On December 31, 2012, the California Supreme Court issued its decision in Nalwa v. Cedar Fair, L.P., __Cal.4th __ (No. S195031 December 31, 2012), previously covered in this blog and this blog. In a 6-1 decision, the Court held that the primary assumption of risk doctrine applies not just to sports, but more broadly to recreational activities. “Where the doctrine applies to a recreational activity, operators, instructors and participants in the activity owe other participants only the duty not to act so as to increase the risk of injury over that inherent in the activity.” The Court held that this limited duty of care not to unreasonably increase the risk of injury over and above that inherent in the low-speed collisions essential to bumper car rides, and does not extend to preventing head-on collisions between the cars.
The plaintiff, Dr.
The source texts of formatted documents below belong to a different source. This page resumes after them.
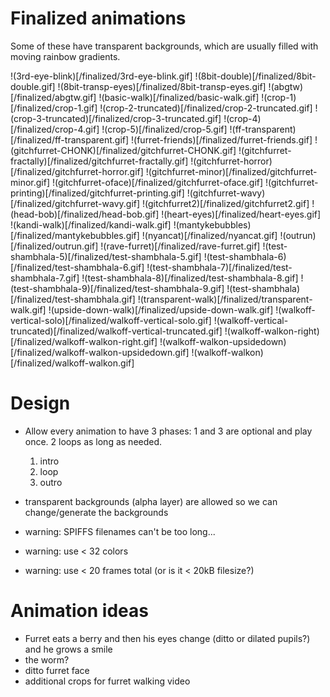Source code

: # Finalized animations
Some of these have transparent backgrounds, which are usually filled with moving rainbow gradients.

!(3rd-eye-blink)[/finalized/3rd-eye-blink.gif]
!(8bit-double)[/finalized/8bit-double.gif]
!(8bit-transp-eyes)[/finalized/8bit-transp-eyes.gif]
!(abgtw)[/finalized/abgtw.gif]
!(basic-walk)[/finalized/basic-walk.gif]
!(crop-1)[/finalized/crop-1.gif]
!(crop-2-truncated)[/finalized/crop-2-truncated.gif]
!(crop-3-truncated)[/finalized/crop-3-truncated.gif]
!(crop-4)[/finalized/crop-4.gif]
!(crop-5)[/finalized/crop-5.gif]
!(ff-transparent)[/finalized/ff-transparent.gif]
!(furret-friends)[/finalized/furret-friends.gif]
!(gitchfurret-CHONK)[/finalized/gitchfurret-CHONK.gif]
!(gitchfurret-fractally)[/finalized/gitchfurret-fractally.gif]
!(gitchfurret-horror)[/finalized/gitchfurret-horror.gif]
!(gitchfurret-minor)[/finalized/gitchfurret-minor.gif]
!(gitchfurret-oface)[/finalized/gitchfurret-oface.gif]
!(gitchfurret-printing)[/finalized/gitchfurret-printing.gif]
!(gitchfurret-wavy)[/finalized/gitchfurret-wavy.gif]
!(gitchfurret2)[/finalized/gitchfurret2.gif]
!(head-bob)[/finalized/head-bob.gif]
!(heart-eyes)[/finalized/heart-eyes.gif]
!(kandi-walk)[/finalized/kandi-walk.gif]
!(mantykebubbles)[/finalized/mantykebubbles.gif]
!(nyancat)[/finalized/nyancat.gif]
!(outrun)[/finalized/outrun.gif]
!(rave-furret)[/finalized/rave-furret.gif]
!(test-shambhala-5)[/finalized/test-shambhala-5.gif]
!(test-shambhala-6)[/finalized/test-shambhala-6.gif]
!(test-shambhala-7)[/finalized/test-shambhala-7.gif]
!(test-shambhala-8)[/finalized/test-shambhala-8.gif]
!(test-shambhala-9)[/finalized/test-shambhala-9.gif]
!(test-shambhala)[/finalized/test-shambhala.gif]
!(transparent-walk)[/finalized/transparent-walk.gif]
!(upside-down-walk)[/finalized/upside-down-walk.gif]
!(walkoff-vertical-solo)[/finalized/walkoff-vertical-solo.gif]
!(walkoff-vertical-truncated)[/finalized/walkoff-vertical-truncated.gif]
!(walkoff-walkon-right)[/finalized/walkoff-walkon-right.gif]
!(walkoff-walkon-upsidedown)[/finalized/walkoff-walkon-upsidedown.gif]
!(walkoff-walkon)[/finalized/walkoff-walkon.gif]

# Design
* Allow every animation to have 3 phases: 1 and 3 are optional and play once.  2 loops as long as needed.
  1. intro
  2. loop
  3. outro
  
* transparent backgrounds (alpha layer) are allowed so we can change/generate the backgrounds
* warning: SPIFFS filenames can't be too long...
* warning: use < 32 colors
* warning: use < 20 frames total (or is it < 20kB filesize?)

# Animation ideas

* Furret eats a berry and then his eyes change (ditto or dilated pupils?) and he grows a smile
* the worm?
* ditto furret face
* additional crops for furret walking video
Smriti Nalwa, broke her wrist while riding as a passenger in a bumper car operated by her nine year old son. The trial court granted summary judgment against her, finding her claim barred by assumption of risk. On appeal, the Court of Appeal for the Sixth District reversed and held that, as a matter of public policy, the assumption of risk doctrine should not apply to an amusement park ride. (Nalwa v. Cedar Fair, LP (2011) 196 Cal.App.4th 566, 576-578 depublished by grant of review). The California Supreme Court granted review and reversed the Court of Appeal.
In a decision authored by Justice Werdegar, the Court held that “[t]he policy behind primary assumption of risk applies squarely to injuries from physical recreation, whether in sports or nonsport activities. Allowing voluntary participants in an active recreational pursuit to sue other participants or sponsors for failing to eliminate or mitigate the activity’s inherent risks would threaten the activity’s very existence and nature…. [A]ctive recreation, because it involves physical activity and is not essential to daily life, is particularly vulnerable to the chilling effects of potential tort liability for ordinary negligence….The doctrine thus applies to bumper car collisions, regardless of whether or not one deems bumper cars a ‘sport.’”
In reaching its conclusion, the Court rejected the argument that simply because amusement parks are regulated, assumption of risk does not apply. “We do not agree that the existence of safety regulations governing amusement park rides exempts them from the primary assumption of risk doctrine.” The Court noted that the plaintiff did not contend that any specific regulation had been violated. The Court also distinguished Gomez v. Superior Court (2005) 35 Cal.4th 1125, which extended common carrier liability to roller coasters, because riders in bumper cars “are not passively carried or transported from one place to another. They actively engage in a game, trying to bump others or avoid being bumped themselves.” Therefore, bumper cars did not qualify as a common carrier.
Finally, the Court rejected the argument that because the defendant controlled and reaped economic benefit from the activity, public policy supported imposing an ordinary duty of care on the operator. Instead, the Court explained, “under the primary assumption of risk doctrine, operators, sponsors and instructors in recreational activities posing inherent risks of injury have no duty to eliminate those risks, but do owe participants the duty not to unreasonably increase the risks of injury beyond those inherent in the activity…. The primary assumption of risk doctrine helps ensure that the threat of litigation and liability does not cause such recreational activities to be abandoned or fundamentally altered in an effort to eliminate or minimize inherent risks of injury.”
In her dissent, Justice Kennard argued for a “traditional defense of assumption of risk, which pertains to a plaintiff’s knowing and voluntary acceptance of the risk of injury in a particular activity,” a position she has advocated in other dissents and concurring opinions in the Court’s other assumption of risk cases. The principle thrust of her argument is that determining whether a risk is inherent in the sport is difficult for the trial court’s to accomplish. The majority disagreed, confirming that while “deciding inherent risk may sometimes be difficult[, it] does not persuade us it is beyond the competence of California courts.” As the majority explained, “Judges deciding inherent risk questions under Knight may consider not only their own or common experience with the recreational activity involved but may also consult case law, other published materials, and documentary evidence introduced by the parties on a motion for summary judgment.”
Duane Morris filed an amicus curiae brief in the case on behalf of the California Ski Industry Association and the National Ski Areas Association.